Blick auf Glengarriff Harbour und Telefonierende aus der Lobby des Eccles Hotel, Glengarriff

Wie kurz oder wie lang sind acht, neun Jahrzehnte? Zu kurz für viele Iren und Engländer, um entspannt und souverän miteinander umzugehen. Zu kurz, um die eigene Geschichte in ihrer Gesamtheit anzunehmen. Ein kleines Beispiel aus dem Alltag in Irland, wie Zeit alte Wunden nur ganz, ganz langsam heilt – 88 Jahre nach dem Unabhängigkeitskrieg.

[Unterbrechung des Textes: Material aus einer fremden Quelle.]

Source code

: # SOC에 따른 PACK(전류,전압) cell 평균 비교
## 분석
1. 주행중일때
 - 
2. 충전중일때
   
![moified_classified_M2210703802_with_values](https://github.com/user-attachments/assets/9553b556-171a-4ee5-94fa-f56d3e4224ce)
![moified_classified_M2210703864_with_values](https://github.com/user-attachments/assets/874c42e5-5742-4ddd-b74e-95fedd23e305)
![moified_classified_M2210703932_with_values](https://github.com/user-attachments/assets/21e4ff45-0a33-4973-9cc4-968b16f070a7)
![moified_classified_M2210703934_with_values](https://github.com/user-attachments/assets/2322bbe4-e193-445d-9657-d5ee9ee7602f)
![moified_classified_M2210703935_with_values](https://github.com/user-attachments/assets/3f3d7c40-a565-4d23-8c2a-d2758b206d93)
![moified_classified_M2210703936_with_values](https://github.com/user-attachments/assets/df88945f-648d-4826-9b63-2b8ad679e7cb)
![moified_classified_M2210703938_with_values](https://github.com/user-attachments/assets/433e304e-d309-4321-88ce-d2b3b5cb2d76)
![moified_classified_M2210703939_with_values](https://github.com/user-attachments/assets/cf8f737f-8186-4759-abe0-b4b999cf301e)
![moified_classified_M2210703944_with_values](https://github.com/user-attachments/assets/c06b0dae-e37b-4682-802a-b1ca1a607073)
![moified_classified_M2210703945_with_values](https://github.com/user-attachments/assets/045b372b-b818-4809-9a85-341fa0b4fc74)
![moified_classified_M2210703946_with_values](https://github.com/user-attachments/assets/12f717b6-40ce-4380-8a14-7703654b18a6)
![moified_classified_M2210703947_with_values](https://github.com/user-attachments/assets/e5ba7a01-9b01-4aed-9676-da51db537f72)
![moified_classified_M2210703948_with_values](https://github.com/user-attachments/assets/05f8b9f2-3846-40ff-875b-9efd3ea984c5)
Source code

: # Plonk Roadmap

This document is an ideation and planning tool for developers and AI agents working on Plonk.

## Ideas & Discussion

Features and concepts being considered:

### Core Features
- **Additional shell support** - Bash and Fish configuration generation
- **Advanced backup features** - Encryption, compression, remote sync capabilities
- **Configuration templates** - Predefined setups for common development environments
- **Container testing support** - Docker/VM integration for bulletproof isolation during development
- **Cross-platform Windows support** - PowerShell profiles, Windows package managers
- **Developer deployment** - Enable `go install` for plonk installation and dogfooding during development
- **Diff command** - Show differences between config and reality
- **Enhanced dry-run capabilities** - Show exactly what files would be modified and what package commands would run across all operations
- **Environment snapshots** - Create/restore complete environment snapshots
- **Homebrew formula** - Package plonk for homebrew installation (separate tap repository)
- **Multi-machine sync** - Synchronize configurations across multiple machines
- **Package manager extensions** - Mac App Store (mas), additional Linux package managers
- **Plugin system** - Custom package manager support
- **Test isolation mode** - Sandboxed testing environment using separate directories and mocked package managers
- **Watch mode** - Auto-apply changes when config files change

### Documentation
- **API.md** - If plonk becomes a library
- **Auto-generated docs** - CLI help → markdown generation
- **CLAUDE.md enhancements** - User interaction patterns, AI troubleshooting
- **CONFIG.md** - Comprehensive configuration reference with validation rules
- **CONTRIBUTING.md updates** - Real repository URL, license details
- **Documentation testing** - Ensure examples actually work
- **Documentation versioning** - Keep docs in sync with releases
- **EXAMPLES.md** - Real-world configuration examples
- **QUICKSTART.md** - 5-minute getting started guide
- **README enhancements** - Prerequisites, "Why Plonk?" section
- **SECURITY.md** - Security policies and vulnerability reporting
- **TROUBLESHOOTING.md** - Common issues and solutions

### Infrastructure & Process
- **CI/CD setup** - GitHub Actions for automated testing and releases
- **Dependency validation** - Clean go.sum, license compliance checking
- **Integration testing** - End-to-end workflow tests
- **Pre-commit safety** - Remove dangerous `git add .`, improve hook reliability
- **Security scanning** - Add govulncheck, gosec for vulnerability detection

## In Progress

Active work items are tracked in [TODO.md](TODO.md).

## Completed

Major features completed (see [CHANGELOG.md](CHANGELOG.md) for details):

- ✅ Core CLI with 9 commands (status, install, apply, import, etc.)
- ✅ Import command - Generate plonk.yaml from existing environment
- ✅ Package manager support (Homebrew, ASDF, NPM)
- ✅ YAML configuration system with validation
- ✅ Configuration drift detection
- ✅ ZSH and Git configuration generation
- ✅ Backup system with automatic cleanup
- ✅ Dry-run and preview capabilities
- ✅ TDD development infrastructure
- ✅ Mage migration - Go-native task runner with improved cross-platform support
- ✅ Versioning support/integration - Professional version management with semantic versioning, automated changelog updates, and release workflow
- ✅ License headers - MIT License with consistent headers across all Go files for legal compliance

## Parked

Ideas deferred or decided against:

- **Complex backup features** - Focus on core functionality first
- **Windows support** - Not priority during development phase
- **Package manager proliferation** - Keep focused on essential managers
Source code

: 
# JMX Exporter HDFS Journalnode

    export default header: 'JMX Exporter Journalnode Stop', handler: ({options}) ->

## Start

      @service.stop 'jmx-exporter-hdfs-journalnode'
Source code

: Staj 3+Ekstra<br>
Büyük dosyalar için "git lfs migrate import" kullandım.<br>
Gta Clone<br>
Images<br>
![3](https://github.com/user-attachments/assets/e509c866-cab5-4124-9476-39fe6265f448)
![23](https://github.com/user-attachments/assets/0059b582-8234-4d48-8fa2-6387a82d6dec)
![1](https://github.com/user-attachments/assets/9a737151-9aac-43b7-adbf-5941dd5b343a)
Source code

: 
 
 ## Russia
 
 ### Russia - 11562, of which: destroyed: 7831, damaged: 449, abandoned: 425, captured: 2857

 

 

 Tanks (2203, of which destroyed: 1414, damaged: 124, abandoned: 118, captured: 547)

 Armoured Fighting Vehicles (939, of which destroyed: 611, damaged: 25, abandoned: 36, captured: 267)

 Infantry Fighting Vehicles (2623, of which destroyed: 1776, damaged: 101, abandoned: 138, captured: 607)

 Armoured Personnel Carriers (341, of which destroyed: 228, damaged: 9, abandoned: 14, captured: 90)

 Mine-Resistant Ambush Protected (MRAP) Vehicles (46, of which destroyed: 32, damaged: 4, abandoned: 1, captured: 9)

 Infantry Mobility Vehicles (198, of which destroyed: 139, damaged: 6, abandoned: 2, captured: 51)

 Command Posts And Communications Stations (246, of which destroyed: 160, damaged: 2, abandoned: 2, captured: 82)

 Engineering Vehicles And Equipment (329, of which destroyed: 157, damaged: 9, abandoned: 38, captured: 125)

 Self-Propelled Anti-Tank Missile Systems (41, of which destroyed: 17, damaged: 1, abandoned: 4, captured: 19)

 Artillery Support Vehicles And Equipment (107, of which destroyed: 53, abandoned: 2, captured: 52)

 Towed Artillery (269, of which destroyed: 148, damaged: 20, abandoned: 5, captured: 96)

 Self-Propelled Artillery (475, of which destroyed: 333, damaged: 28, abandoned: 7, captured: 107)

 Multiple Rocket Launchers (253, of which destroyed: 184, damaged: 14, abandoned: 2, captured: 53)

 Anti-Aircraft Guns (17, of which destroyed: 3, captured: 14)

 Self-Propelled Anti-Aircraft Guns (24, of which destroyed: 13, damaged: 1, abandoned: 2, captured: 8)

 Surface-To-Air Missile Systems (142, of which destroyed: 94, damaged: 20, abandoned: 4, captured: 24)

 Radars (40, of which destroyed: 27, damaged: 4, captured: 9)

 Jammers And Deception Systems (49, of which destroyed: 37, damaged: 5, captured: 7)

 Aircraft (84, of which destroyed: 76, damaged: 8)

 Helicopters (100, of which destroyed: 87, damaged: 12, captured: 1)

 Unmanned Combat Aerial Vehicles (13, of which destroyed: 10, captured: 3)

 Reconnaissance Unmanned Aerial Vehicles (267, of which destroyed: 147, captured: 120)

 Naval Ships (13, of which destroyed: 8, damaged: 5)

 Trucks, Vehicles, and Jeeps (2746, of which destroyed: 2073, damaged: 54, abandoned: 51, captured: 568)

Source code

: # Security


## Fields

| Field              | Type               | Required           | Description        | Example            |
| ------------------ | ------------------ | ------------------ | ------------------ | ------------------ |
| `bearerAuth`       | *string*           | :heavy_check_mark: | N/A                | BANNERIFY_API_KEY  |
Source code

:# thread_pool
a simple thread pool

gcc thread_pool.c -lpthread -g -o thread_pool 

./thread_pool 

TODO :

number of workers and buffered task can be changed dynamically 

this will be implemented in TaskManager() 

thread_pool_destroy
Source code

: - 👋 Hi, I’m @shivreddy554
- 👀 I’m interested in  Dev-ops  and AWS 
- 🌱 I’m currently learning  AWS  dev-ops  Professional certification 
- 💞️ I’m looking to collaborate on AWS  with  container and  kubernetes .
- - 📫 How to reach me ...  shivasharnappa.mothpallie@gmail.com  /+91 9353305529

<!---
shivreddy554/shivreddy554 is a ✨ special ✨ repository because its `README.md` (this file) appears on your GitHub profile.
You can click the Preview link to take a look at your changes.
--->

Glengarriff, das Dorf am Fuß der Caha Mountains in West Cork, hat einen erstklassigen Ruf als Ferienort mit langer Tradition. Tatsächlich wurde Glengarriff vor mehr als 200 Jahren als touristische Destination gegründet, als die Landlords von Bantry House im Jahr 1789 für ihre Gäste in malerischer Landschaft ein kleines Hotel errichteten. Das Bantry Arms Hotel wurde später zum Eccles Hotel, einem der heute ältesten und bekanntesten Hotels der Insel.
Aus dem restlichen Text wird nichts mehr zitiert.